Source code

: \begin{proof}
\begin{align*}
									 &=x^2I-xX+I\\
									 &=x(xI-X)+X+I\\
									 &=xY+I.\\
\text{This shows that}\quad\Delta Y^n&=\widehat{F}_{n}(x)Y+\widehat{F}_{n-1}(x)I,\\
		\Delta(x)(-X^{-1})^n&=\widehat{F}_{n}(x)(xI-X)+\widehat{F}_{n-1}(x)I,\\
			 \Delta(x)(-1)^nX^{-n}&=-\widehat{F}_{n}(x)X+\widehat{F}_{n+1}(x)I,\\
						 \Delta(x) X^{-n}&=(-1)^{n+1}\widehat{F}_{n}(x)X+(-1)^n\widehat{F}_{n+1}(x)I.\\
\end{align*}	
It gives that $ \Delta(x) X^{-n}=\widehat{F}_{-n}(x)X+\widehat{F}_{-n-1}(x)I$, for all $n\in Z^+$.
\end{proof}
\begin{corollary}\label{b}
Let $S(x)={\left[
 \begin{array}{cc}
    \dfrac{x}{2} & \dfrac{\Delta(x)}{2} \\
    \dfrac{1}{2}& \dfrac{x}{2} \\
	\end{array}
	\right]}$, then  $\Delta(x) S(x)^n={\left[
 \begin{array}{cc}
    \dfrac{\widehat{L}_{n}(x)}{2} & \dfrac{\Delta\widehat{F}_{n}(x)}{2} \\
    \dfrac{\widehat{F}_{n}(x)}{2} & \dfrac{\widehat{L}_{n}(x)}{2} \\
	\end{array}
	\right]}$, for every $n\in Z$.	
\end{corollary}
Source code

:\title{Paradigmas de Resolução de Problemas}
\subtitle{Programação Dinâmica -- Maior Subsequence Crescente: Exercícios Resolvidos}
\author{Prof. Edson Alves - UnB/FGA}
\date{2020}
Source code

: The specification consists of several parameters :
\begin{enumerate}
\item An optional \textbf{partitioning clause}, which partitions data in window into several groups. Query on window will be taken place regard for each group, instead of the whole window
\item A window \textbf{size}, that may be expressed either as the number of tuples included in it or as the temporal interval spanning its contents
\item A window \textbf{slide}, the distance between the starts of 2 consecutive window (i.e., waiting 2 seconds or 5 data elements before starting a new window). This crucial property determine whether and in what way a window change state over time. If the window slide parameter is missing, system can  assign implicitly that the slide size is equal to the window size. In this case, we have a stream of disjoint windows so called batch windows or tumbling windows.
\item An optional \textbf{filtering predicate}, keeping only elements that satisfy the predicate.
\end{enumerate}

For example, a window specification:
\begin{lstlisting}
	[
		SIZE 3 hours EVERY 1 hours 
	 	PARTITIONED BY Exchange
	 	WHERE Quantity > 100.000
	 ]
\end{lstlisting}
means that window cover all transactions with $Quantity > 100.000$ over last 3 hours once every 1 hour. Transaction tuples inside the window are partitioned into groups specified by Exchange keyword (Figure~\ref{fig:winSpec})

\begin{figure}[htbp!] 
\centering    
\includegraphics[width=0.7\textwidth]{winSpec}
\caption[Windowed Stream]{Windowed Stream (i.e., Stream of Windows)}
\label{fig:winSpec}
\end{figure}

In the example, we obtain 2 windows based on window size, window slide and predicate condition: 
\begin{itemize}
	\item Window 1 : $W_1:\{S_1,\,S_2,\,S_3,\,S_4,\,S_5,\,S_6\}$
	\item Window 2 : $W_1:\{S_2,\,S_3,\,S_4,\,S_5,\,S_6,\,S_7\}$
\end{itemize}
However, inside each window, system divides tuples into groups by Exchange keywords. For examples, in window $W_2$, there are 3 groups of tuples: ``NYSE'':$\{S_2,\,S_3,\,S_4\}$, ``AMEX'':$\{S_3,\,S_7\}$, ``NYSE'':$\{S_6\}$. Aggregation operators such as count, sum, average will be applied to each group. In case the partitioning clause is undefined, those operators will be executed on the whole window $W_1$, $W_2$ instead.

○ ○ ○

◆ THE TASK
Some lines of the records may contain the string "right". State how many do, as a number alone.

◆ TASK OUTPUT
2